A ideia é que o poder de decisão sobre o custo desse tipo de crédito fique com um órgão vocacionado para a análise da conjuntura econômica.
Compõem o CMN os titulares dos ministérios da Fazenda e do Planejamento e Orçamento e da presidência do Banco Central – que, atualmente, são Fernando Haddad, Simone Tebet e Gabriel Galípolo.
A oportunidade enxergada pelos defensores da mudança é a MP 1.292 de 2025, do chamado consignado CLT. O Congresso deve instalar a comissão mista que vai analisar a proposta na próxima quarta-feira.
Uma possibilidade seria aprovar uma emenda ao texto para transferir a função ao CMN.
Hoje, o poder de definir o teto de juros das diferentes linhas de empréstimo consignado está espalhado por alguns ministérios.
Cabe ao Conselho Nacional da Previdência Social (CNPS), presidido pelo ministro da Previdência Social, Wolney Queiroz, fixar o juro máximo cobrado no consignado para pensionistas e aposentados do INSS.
A ministra da Gestão e Inovação, Esther Dweck, é quem decide o teto para os empréstimos consignados contraídos por servidores públicos federais.
Na modalidade do consignado para beneficiários do BPC-Loas, a decisão cabe ao ministro do Desenvolvimento Social e Combate à Fome, Wellington Dias.
Já no consignado de adiantamento do saque-aniversário do FGTS, é o ministro do Trabalho, Luiz Marinho, que tem a palavra final sobre o juro máximo.

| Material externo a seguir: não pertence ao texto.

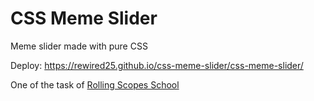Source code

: # CSS Meme Slider

Meme slider made with pure CSS

Deploy: https://rewired25.github.io/css-meme-slider/css-meme-slider/

One of the task of [Rolling Scopes School](https://rs.school)
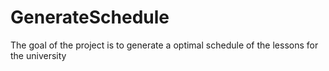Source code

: # GenerateSchedule
The goal of the project is to generate a optimal schedule of the lessons for the university
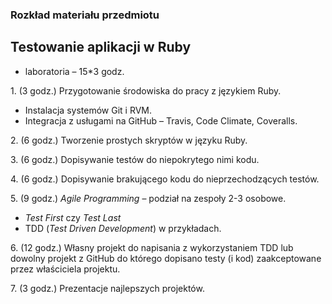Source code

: ### Rozkład materiału przedmiotu
## Testowanie aplikacji w Ruby

* laboratoria – 15*3 godz.

1\. (3 godz.)
  Przygotowanie środowiska do pracy z językiem Ruby.

  - Instalacja systemów Git i RVM.
  - Integracja z usługami na GitHub – Travis, Code Climate, Coveralls.

2\. (6 godz.)
  Tworzenie prostych skryptów w języku Ruby.

3\. (6 godz.)
  Dopisywanie testów do niepokrytego nimi kodu.
  
4\. (6 godz.)
  Dopisywanie brakującego kodu do nieprzechodzących testów.

5\. (9 godz.)
  *Agile Programming* – podział na zespoły 2-3 osobowe.

  - *Test First* czy *Test Last*
  - TDD (*Test Driven Development*) w przykładach.

6\. (12 godz.)
  Własny projekt do napisania z wykorzystaniem TDD lub dowolny
  projekt z GitHub do którego dopisano testy (i kod) zaakceptowane przez
  właściciela projektu.

7\. (3 godz.)
  Prezentacje najlepszych projektów.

Atualmente, o teto de juros no consignado para aposentados do INSS é de 1,85% ao mês. No consignado de servidores públicos federais, o limite está fixado em 1,80% ao mês.
Segundo os defensores da transferência da decisão para o CMN, o teto “achatado” de juros faz com que, a partir de uma modelagem de risco de crédito, os bancos priorizem conceder empréstimos nessas linhas para quem ganha mais e tem menos idade – restringindo o acesso a crédito para uma parcela considerável do público-alvo desses consignados.
Ainda de acordo com essa lógica, com os contratos de juros futuros de dois anos beirando os 15% e a regra do Banco Central que proíbe que qualquer empréstimo consignado tenha rentabilidade negativa, a tendência é que o universo de tomadores elegíveis para os quais os bancos estejam dispostos a emprestar fique cada vez menor.